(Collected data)

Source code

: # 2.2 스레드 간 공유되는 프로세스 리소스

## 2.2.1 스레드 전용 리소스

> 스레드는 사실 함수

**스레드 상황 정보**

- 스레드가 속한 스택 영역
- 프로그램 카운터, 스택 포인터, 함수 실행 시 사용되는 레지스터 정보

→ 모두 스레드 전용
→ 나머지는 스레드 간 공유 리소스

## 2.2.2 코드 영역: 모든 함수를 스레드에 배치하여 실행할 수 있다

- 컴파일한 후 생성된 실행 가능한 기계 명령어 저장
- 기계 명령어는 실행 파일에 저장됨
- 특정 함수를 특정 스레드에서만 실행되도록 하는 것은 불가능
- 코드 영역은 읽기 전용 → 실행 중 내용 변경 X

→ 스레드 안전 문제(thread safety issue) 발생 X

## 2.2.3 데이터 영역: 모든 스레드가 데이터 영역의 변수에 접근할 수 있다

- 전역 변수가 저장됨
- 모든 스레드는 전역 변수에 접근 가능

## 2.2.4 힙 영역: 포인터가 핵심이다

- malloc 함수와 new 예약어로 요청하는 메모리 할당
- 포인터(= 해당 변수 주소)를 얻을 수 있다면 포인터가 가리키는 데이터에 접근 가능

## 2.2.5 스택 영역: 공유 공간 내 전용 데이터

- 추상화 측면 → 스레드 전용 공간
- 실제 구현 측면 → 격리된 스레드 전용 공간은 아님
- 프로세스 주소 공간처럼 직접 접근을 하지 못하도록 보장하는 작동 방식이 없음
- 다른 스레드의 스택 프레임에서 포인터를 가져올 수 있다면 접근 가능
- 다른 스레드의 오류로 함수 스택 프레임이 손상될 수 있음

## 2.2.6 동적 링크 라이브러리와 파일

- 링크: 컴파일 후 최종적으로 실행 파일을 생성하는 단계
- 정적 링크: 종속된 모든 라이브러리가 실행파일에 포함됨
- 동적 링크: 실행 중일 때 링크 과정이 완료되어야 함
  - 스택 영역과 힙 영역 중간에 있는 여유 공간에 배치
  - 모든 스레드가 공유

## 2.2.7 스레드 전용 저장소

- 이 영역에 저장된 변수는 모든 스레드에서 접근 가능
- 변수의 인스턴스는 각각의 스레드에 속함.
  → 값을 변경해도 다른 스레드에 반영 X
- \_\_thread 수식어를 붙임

# What you need to do:
Scan the data above and copy each line containing the word "스레드의".

# Task result:
- 다른 스레드의 스택 프레임에서 포인터를 가져올 수 있다면 접근 가능
- 다른 스레드의 오류로 함수 스택 프레임이 손상될 수 있음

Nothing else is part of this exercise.